In other words, if you were to ask me how I’m confident enough to write competently without editing, I would have to go back into my history when I first began to write, which I am currently unable to do.
As a writer, you have to concentrate. And I mean, really concentrate. At least, if you want to be good at writing. And I am terrible at concentrating. In some ways, I think that my sporadic, inattentive mind is a big reason why I’m as creative as I am. But it’s also why I’m so careless. And I make mistakes. Quite frequently. I don’t like to go back and reread what I wrote because it’s almost as if there’s a different neural pathway that is developed in my mind from when I initially create to when I edit. When I initially create (and I try to plan in my head before I begin the creation, although many times, the time from idea to creation is almost instant), I feel very excited and happy.
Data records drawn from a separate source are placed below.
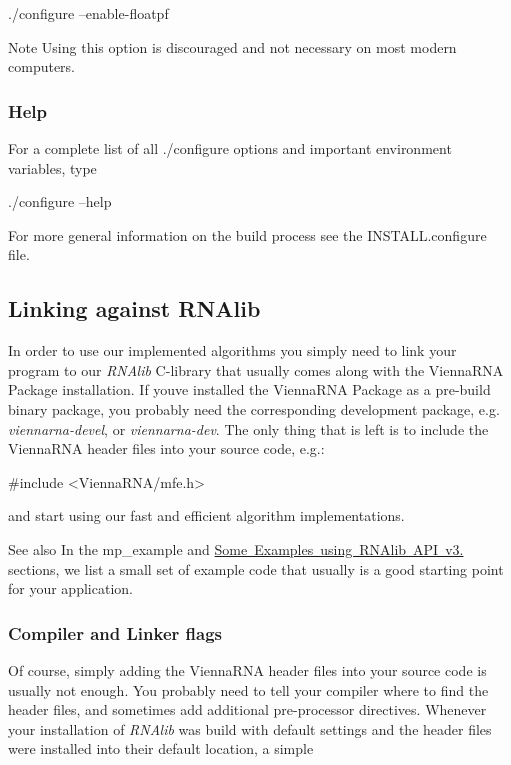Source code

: \begin{DoxyVerb}./configure --enable-floatpf
\end{DoxyVerb}


\begin{DoxyNote}{Note}
Using this option is discouraged and not necessary on most modern computers.
\end{DoxyNote}
\hypertarget{install_config_help}{}\subsubsection{Help}\label{install_config_help}
For a complete list of all ./configure options and important environment variables, type

\begin{DoxyVerb}./configure --help
\end{DoxyVerb}


For more general information on the build process see the I\+N\+S\+T\+A\+L\+L.\+configure file.\hypertarget{install_linking}{}\subsection{Linking against R\+N\+Alib}\label{install_linking}
In order to use our implemented algorithms you simply need to link your program to our {\itshape R\+N\+Alib} C-\/library that usually comes along with the Vienna\+R\+NA Package installation. If you\textquotesingle{}ve installed the Vienna\+R\+NA Package as a pre-\/build binary package, you probably need the corresponding development package, e.\+g. {\itshape viennarna-\/devel}, or {\itshape viennarna-\/dev}. The only thing that is left is to include the Vienna\+R\+NA header files into your source code, e.\+g.\+:

\begin{DoxyVerb}#include <ViennaRNA/mfe.h>
\end{DoxyVerb}


and start using our fast and efficient algorithm implementations.

\begin{DoxySeeAlso}{See also}
In the mp\+\_\+example and \mbox{\hyperlink{new_a_p_i_newAPI_examples}{Some Examples using R\+N\+Alib A\+PI v3.}} sections, we list a small set of example code that usually is a good starting point for your application.
\end{DoxySeeAlso}
\hypertarget{install_linking_flags}{}\subsubsection{Compiler and Linker flags}\label{install_linking_flags}
Of course, simply adding the Vienna\+R\+NA header files into your source code is usually not enough. You probably need to tell your compiler where to find the header files, and sometimes add additional pre-\/processor directives. Whenever your installation of {\itshape R\+N\+Alib} was build with default settings and the header files were installed into their default location, a simple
But going back and looking at my creation makes me sad. The excitement is gone. It could be said that when one edits, one is still “creating”, but it just doesn’t feel that way to me. It feels like I’m creating a completely different piece: one that isn’t “exciting”. It feels mundane and dull. Historically, I have been dissatisfied with my own editing because I have found that my ideas change from initial creation to edit. And I, most of the time, enjoy my initial ideas better. So, I have to go back and make changes, but it’s hard for me to “remember” that intial, creative spark. So, I become frustrated, thinking that my best writing was my first writing.
I realize that to most writers (and especially to most readers), this may seem crazy. But it’s true. I try not to write something until I have something formed in my head, and then I want to spontaneously capture that on paper. To me, the writing process is not a time to “develop”. That all occurs in my head. Writing is a time to capture; it’s not a time to create new ideas, but to dictate the old ones. To me, a good idea stews and stews and stews in your head long enough until it’s good, and when it’s good, it’s simply a matter of finding the time, energy, and ambition to write it. As I’ve said, it’s not that I don’t develop spontaneous ideas as I write. But I don’t like them to develop as I edit. It changes things far too much for my taste. I’m content with giving my works to an editor to look for simple grammatical mistakes, while putting back in all of the flavorful sentences that the editor initially wanted to tweak.
I do not understand people that edit their works. I can understand clearing up grammatical errors, but I don’t share that feeling they have when changes in the direction of the piece occur. Maybe it makes me a bad writer (it probably does), but I don’t want to edit. I want to mentally stew, then physically spew.
I envy people who carefully take the time and effort to edit. Many of their works are wonderful. But my writing just did not develop that way over time, and honestly, I want to try this out. To experiment.
Maybe that’ll make my writing shitty, but I’m ok with creating shitty things as long as I get some happiness from them.
I understand that there’s something to be said about the ease with which readers can understand your words, but I derive an aesthetic pleasure from my works (in all of the various forms of media which I choose to express myself) much like an abstract painter enjoys his painting which no one else can understand.
For how can I make a living if I don’t care what other people think about my work? Or, if even, indeed I purposefully try to make people hate my work for my own amusement? Or to make a point? How can you “make a living” by pissing people off? Or grossing them out?
That’s the experiment that I wish to create.
Anyway, there’s my incoherent piece about editing.
With a comedic ending (of course).
Video editing, however, is a completely different story. I view video editing as “story” telling (mainly, stupidly comedic). Plus, with video, long, boring, unartistic and uncreative clips (from me, the creator’s) point of view really are boring.
…but I don’t want to apply this sagacity to writing.